Glenn Beck: Don't follow herd on the economy

Glenn Beck

CNN.com

"The people who survived the Great Depression were the ones who had money to buy when everybody else was selling." -- My grandfather
A few years back, I was taking a theology course and the professor recommended only the books whose authors he agreed with. I read those books, but I also asked that professor which books he thought had it completely wrong -- and I read those too. Then I made up my own mind. After all, following the herd is fine until they all run off the side of a cliff together.
Less than a year ago, a recession was the last thing on anyone's mind...That's when I realized how fast the herd was approaching the cliff.
...So to understand what a real meltdown could look like, I turned to Nouriel Roubini, chairman of RGE Monitor and professor of economics at New York University's Stern School of Business. He's also a former adviser to the U.S. Treasury Department.
Professor Roubini recently laid out what he called the "12 steps to financial disaster." Unfortunately, they were really complicated, and I have severe ADD, so I've boiled them down into five phases that even a rodeo clown like me can understand.
I think of these like our military's "DEFCON" -- or defense readiness condition -- scale, except that this countdown could end in the meltdown of your bank account:
• DEFCONOMY FIVE
How you'll know we're here: The housing downturn turns into a free fall, making it the worst collapse in our country's history. That not only triggers massive numbers of foreclosures and lost household wealth, but it also sets off another large wave of bank write-downs.
Odds we get here: Roubini told me that it's "extremely likely, even unavoidable" that we hit this stage because "the excess supply of new homes in the market is like we've never seen before." Prices, he believes, "need to fall another 10 to 20 percent before that clears."
• DEFCONOMY FOUR
How you'll know we're here: Americans upside-down on their mortgages and unable to pay their home equity loans begin defaulting on other debt, like credit cards, car loans and student loans. In addition, bond insurance companies lose their perfect credit ratings, forcing already troubled banks to write down another $150 billion.
Odds we get here: High. Roubini says that 8 million households are already upside-down on their mortgages and he thinks we could see that number go to between 16 million and 24 million by the end of 2009. A lot of those people, he believes, will simply walk away from their homes and send their keys back to the bank.
• DEFCONOMY THREE
How you'll know we're here: Some banks begin to crack under the pressure of continuing write-downs and mounting defaults by consumers. A national or large regional bank finally collapses, triggering hedge fund failures and general chaos on Wall Street, potentially leading to a 1987-style market crash.
Odds we get here: Very good. Roubini says that we'll likely socialize the losses, "effectively nationalizing the mortgages or the banks." It would be, he told me, "like Northern Rock (the large bank in England that was recently taken over by the British government) times three." He thinks the stock market will head south throughout the year as fears about a severe recession are confirmed.
• DEFCONOMY TWO
How you'll know we're here: Most forms of credit (both to consumers and businesses) become virtually nonexistent. That results in a "vicious circle" of additional write-downs, stock market losses, and bank collapses, which leads to even less credit being available.
Odds we get here: Good. Roubini says that credit conditions are becoming worse everyday across a variety of markets and won't be getting better anytime soon. Without extra credit available, people might have to actually (gasp!) live within their means.
• DEFCONOMY ONE
How you'll know we're here: Welcome back to 1929. A full economic meltdown results in a complete failure of the underlying financial system. What will be known to future generations as "The Greater Depression" has arrived.
Odds we get here: Not likely. Roubini believes that this will be a "very painful and severe recession" that could last for 18 months or more, but it will be more like 1981 than 1929. Families may be eating soup again, but at least it'll be in their own kitchens.

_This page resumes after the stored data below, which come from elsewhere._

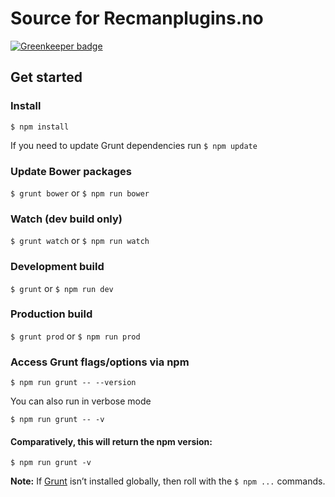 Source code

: # Source for Recmanplugins.no

[![Greenkeeper badge](https://badges.greenkeeper.io/R-A-M-P/www.recmanplugins.no.svg)](https://greenkeeper.io/)

## Get started

### Install

`$ npm install`

If you need to update Grunt dependencies run `$ npm update`

### Update Bower packages

`$ grunt bower` or `$ npm run bower`

### Watch (dev build only)

`$ grunt watch` or `$ npm run watch`

### Development build

`$ grunt` or `$ npm run dev`

### Production build

`$ grunt prod` or `$ npm run prod`

### Access Grunt flags/options via npm

`$ npm run grunt -- --version`

You can also run in verbose mode

`$ npm run grunt -- -v`

#### Comparatively, this will return the npm version:

`$ npm run grunt -v`

**Note:** If [Grunt](http://gruntjs.com/) isn’t installed globally, then roll with the `$ npm ...` commands.
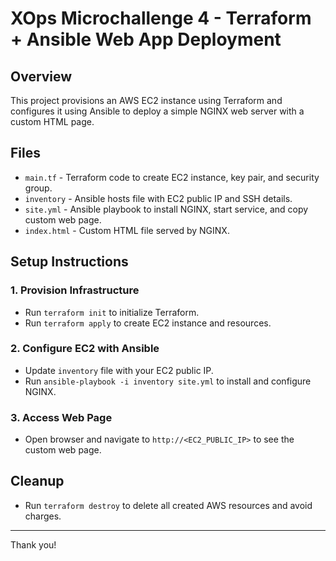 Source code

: # XOps Microchallenge 4 - Terraform + Ansible Web App Deployment

## Overview
This project provisions an AWS EC2 instance using Terraform and configures it using Ansible to deploy a simple NGINX web server with a custom HTML page.

## Files
- `main.tf` - Terraform code to create EC2 instance, key pair, and security group.
- `inventory` - Ansible hosts file with EC2 public IP and SSH details.
- `site.yml` - Ansible playbook to install NGINX, start service, and copy custom web page.
- `index.html` - Custom HTML file served by NGINX.

## Setup Instructions

### 1. Provision Infrastructure
- Run `terraform init` to initialize Terraform.
- Run `terraform apply` to create EC2 instance and resources.

### 2. Configure EC2 with Ansible
- Update `inventory` file with your EC2 public IP.
- Run `ansible-playbook -i inventory site.yml` to install and configure NGINX.

### 3. Access Web Page
- Open browser and navigate to `http://<EC2_PUBLIC_IP>` to see the custom web page.

## Cleanup
- Run `terraform destroy` to delete all created AWS resources and avoid charges.

---

Thank you!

I'm not trying to be the new cgnao, but I did find this a very interesting article.

Roubini thinks we are heading for extreme turmoil and the near collapse of the credit market. However, not enough to take us into a new Depression and not lasting years - just around a year and a half.

I think we are getting closer to a "prediction" - the shit hits the fan around September 08 and may last right through until Spring/Summer 2010.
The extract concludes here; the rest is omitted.